Dataset entries
□ □ □

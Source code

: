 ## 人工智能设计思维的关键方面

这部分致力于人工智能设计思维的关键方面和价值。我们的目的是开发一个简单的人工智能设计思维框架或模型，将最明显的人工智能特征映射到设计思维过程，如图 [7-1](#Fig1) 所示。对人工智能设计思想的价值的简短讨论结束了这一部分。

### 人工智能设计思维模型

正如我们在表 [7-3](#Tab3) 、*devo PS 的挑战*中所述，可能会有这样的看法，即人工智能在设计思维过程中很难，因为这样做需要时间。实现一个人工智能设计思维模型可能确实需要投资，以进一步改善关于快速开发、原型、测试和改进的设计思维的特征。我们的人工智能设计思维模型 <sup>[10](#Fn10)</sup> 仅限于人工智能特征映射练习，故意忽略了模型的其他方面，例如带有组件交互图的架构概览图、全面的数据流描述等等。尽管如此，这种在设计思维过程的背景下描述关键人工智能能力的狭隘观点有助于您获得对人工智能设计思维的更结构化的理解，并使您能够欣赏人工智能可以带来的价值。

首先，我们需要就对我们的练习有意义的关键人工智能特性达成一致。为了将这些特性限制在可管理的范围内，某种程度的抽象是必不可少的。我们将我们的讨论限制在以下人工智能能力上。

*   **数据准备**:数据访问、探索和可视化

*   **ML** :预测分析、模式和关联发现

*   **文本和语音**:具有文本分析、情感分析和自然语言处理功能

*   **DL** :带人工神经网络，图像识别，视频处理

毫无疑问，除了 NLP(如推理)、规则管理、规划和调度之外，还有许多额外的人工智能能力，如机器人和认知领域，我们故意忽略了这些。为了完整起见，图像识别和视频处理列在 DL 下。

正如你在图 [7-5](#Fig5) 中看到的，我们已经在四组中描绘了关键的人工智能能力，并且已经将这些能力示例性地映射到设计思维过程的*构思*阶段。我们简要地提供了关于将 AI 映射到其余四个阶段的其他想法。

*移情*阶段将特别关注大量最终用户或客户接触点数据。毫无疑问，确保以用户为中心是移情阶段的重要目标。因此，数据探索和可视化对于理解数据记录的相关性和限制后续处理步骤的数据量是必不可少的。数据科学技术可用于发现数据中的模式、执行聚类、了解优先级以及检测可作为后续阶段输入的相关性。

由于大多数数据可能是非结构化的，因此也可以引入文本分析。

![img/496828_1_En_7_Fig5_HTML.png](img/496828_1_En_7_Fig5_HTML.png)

□ □ □

What you need to do »
Which lines in the data above hold the word "毫无疑问"? Return each of them.

Response »
毫无疑问，除了 NLP(如推理)、规则管理、规划和调度之外，还有许多额外的人工智能能力，如机器人和认知领域，我们故意忽略了这些。为了完整起见，图像识别和视频处理列在 DL 下。
*移情*阶段将特别关注大量最终用户或客户接触点数据。毫无疑问，确保以用户为中心是移情阶段的重要目标。因此，数据探索和可视化对于理解数据记录的相关性和限制后续处理步骤的数据量是必不可少的。数据科学技术可用于发现数据中的模式、执行聚类、了解优先级以及检测可作为后续阶段输入的相关性。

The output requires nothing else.